(DATASET RECORDS)

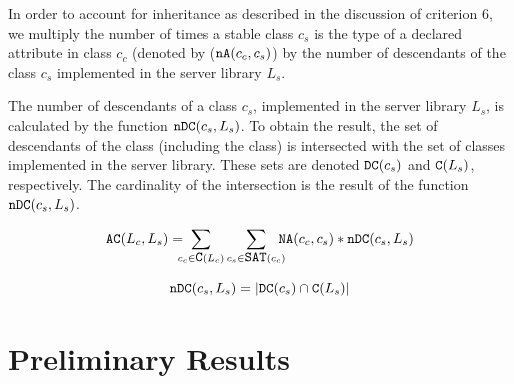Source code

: \documentclass[a4paper]{article}
\begin{document}

In order to account for inheritance as described in the discussion of criterion 6, we multiply the number of times a stable class $c_s$ is the type of a declared attribute in class $c_c$ (denoted by ($\verb|nA|(c_c, c_s)$) by the number of descendants of the class $c_s$ implemented in the server library $L_s$.

The number of descendants of a class $c_s$, implemented in the server library $L_s$, is calculated by the function $\verb|nDC|(c_s, L_s)$. To obtain the result, the set of descendants of the class (including the class) is intersected with the set of classes implemented in the server library. These sets are denoted $\verb|DC|(c_s)$ and $\verb|C|(L_s)$, respectively. The cardinality of the intersection is the result of the function $\verb|nDC|(c_s, L_s)$.


\begin{equation*}
  \verb|AC|(L_c,L_s) = \!\!\!\!\sum_{c_c \in \verb|C|(L_c)} \sum_{c_s \in \verb|SAT|(c_c)} \!\!\!\!\verb|NA|(c_c, c_s)*\verb|nDC|(c_s, L_s)
\end{equation*}

\begin{equation*}
    \verb|nDC|(c_s, L_s) = |\verb|DC|(c_s) \cap \verb|C|(L_s)|
\end{equation*}

\section{Preliminary Results}
\end{document}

(End DATASET RECORDS)

> _WHAT YOU WILL DO_:
Every line in the records that holds the word "verb" should be copied into the answer.

> _RESPONSE BOX_:
In order to account for inheritance as described in the discussion of criterion 6, we multiply the number of times a stable class $c_s$ is the type of a declared attribute in class $c_c$ (denoted by ($\verb|nA|(c_c, c_s)$) by the number of descendants of the class $c_s$ implemented in the server library $L_s$.
The number of descendants of a class $c_s$, implemented in the server library $L_s$, is calculated by the function $\verb|nDC|(c_s, L_s)$. To obtain the result, the set of descendants of the class (including the class) is intersected with the set of classes implemented in the server library. These sets are denoted $\verb|DC|(c_s)$ and $\verb|C|(L_s)$, respectively. The cardinality of the intersection is the result of the function $\verb|nDC|(c_s, L_s)$.
  \verb|AC|(L_c,L_s) = \!\!\!\!\sum_{c_c \in \verb|C|(L_c)} \sum_{c_s \in \verb|SAT|(c_c)} \!\!\!\!\verb|NA|(c_c, c_s)*\verb|nDC|(c_s, L_s)
    \verb|nDC|(c_s, L_s) = |\verb|DC|(c_s) \cap \verb|C|(L_s)|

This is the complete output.